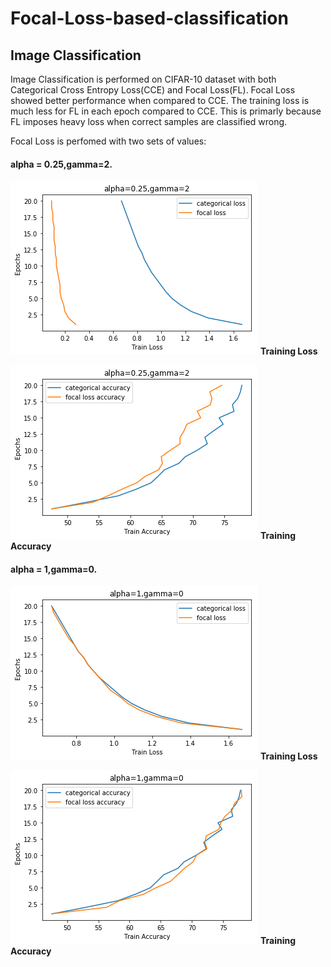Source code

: # Focal-Loss-based-classification
## Image Classification
Image Classification is performed on CIFAR-10 dataset with both Categorical Cross Entropy Loss(CCE) and Focal Loss(FL). Focal Loss showed better performance when compared to CCE. The training loss is much less for FL in each epoch compared to CCE. This is primarly because FL imposes heavy loss when correct samples are classified wrong. 

Focal Loss is perfomed with two sets of values: 

#### alpha = 0.25,gamma=2.

![alt text](https://raw.githubusercontent.com/avinashsai/Focal-Loss-based-classification/master/Image%20Classification/loss_gamma2_alpha0.25.png)
   **Training Loss**  

![alt text](https://raw.githubusercontent.com/avinashsai/Focal-Loss-based-classification/master/Image%20Classification/accuracy_gamma2_alpha0.25.png)
   **Training Accuracy**

#### alpha = 1,gamma=0.

![alt text](https://raw.githubusercontent.com/avinashsai/Focal-Loss-based-classification/master/Image%20Classification/loss_gamma0_alpha1.png)
**Training Loss** 

![alt text](https://raw.githubusercontent.com/avinashsai/Focal-Loss-based-classification/master/Image%20Classification/accuracy_gamma0_alpha1.png)
**Training Accuracy**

PROBLEM REQUIREMENTS:
Look over the listing above. Pick out and copy every line that includes "Image".

RESPONSE AREA:
## Image Classification
Image Classification is performed on CIFAR-10 dataset with both Categorical Cross Entropy Loss(CCE) and Focal Loss(FL). Focal Loss showed better performance when compared to CCE. The training loss is much less for FL in each epoch compared to CCE. This is primarly because FL imposes heavy loss when correct samples are classified wrong. 
![alt text](https://raw.githubusercontent.com/avinashsai/Focal-Loss-based-classification/master/Image%20Classification/loss_gamma2_alpha0.25.png)
![alt text](https://raw.githubusercontent.com/avinashsai/Focal-Loss-based-classification/master/Image%20Classification/accuracy_gamma2_alpha0.25.png)
![alt text](https://raw.githubusercontent.com/avinashsai/Focal-Loss-based-classification/master/Image%20Classification/loss_gamma0_alpha1.png)
![alt text](https://raw.githubusercontent.com/avinashsai/Focal-Loss-based-classification/master/Image%20Classification/accuracy_gamma0_alpha1.png)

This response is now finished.